__To do__. Print this span of the material below exactly: the line with "color_length_2 | a7 |", the line with "description | category_paper |", and every line between them, but nothing else.

__Record excerpts__.
----

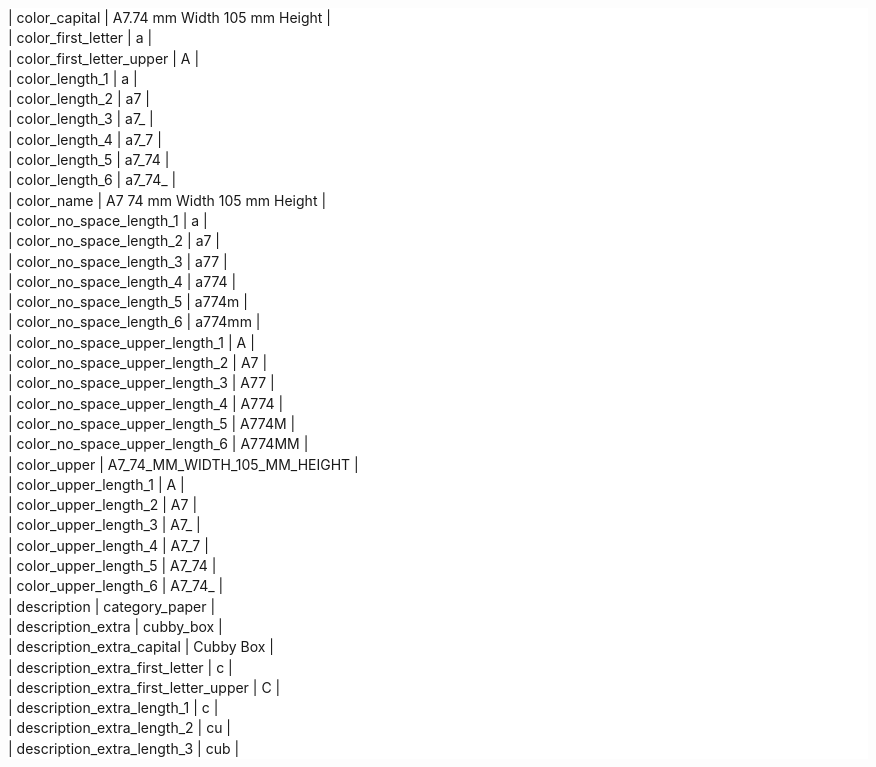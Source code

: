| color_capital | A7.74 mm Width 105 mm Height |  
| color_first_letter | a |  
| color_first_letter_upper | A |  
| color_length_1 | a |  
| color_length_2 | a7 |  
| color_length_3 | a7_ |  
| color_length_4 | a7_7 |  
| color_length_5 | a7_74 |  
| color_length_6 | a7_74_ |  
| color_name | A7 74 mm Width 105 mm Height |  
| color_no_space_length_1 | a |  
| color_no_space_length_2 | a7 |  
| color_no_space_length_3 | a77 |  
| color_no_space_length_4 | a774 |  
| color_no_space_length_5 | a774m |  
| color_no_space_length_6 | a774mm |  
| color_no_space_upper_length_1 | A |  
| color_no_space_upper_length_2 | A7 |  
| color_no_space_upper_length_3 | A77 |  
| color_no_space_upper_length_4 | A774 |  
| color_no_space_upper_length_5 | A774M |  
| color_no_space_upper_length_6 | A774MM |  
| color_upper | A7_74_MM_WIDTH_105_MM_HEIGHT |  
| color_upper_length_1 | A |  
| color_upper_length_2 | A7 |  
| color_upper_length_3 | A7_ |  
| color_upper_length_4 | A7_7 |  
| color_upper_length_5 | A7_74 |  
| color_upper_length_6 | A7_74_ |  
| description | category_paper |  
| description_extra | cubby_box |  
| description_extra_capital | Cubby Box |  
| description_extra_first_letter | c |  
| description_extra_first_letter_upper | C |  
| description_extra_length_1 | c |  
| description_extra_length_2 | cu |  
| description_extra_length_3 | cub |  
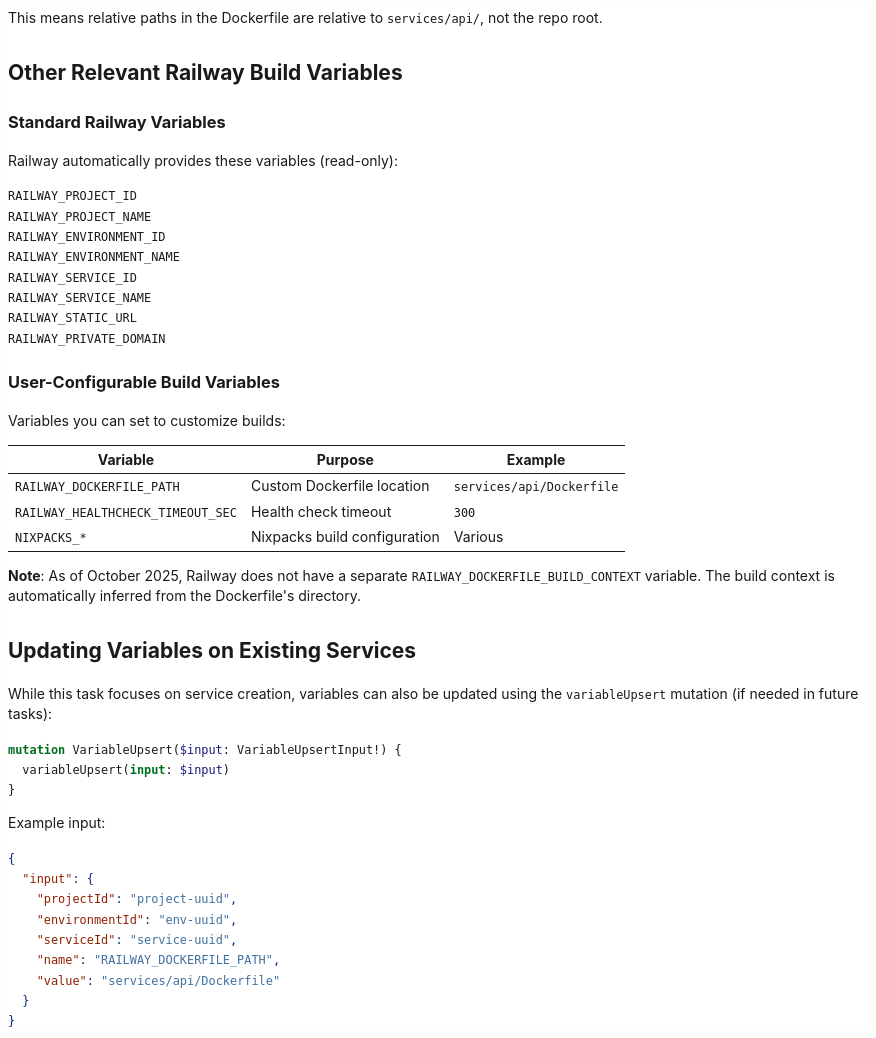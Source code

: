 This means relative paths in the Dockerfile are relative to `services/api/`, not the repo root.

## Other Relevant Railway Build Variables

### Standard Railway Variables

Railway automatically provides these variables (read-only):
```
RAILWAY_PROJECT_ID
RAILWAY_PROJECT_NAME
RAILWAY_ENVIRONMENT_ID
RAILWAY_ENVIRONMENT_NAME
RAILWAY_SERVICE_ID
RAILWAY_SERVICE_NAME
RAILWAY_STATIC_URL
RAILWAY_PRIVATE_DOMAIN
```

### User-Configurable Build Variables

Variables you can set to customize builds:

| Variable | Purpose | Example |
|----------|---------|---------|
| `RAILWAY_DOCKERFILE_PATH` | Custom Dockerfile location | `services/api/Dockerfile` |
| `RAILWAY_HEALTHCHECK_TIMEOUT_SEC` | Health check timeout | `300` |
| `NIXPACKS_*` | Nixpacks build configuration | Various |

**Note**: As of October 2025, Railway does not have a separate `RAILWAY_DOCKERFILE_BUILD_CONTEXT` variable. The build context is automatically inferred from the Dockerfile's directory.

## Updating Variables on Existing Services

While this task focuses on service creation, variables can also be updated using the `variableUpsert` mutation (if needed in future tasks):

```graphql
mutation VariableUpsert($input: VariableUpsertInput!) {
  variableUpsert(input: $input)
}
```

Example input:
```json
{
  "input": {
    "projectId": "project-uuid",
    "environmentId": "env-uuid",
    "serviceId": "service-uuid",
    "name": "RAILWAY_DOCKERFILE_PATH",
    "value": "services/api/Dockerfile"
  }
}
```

----

__Reply__.
| color_length_2 | a7 |  
| color_length_3 | a7_ |  
| color_length_4 | a7_7 |  
| color_length_5 | a7_74 |  
| color_length_6 | a7_74_ |  
| color_name | A7 74 mm Width 105 mm Height |  
| color_no_space_length_1 | a |  
| color_no_space_length_2 | a7 |  
| color_no_space_length_3 | a77 |  
| color_no_space_length_4 | a774 |  
| color_no_space_length_5 | a774m |  
| color_no_space_length_6 | a774mm |  
| color_no_space_upper_length_1 | A |  
| color_no_space_upper_length_2 | A7 |  
| color_no_space_upper_length_3 | A77 |  
| color_no_space_upper_length_4 | A774 |  
| color_no_space_upper_length_5 | A774M |  
| color_no_space_upper_length_6 | A774MM |  
| color_upper | A7_74_MM_WIDTH_105_MM_HEIGHT |  
| color_upper_length_1 | A |  
| color_upper_length_2 | A7 |  
| color_upper_length_3 | A7_ |  
| color_upper_length_4 | A7_7 |  
| color_upper_length_5 | A7_74 |  
| color_upper_length_6 | A7_74_ |  
| description | category_paper |  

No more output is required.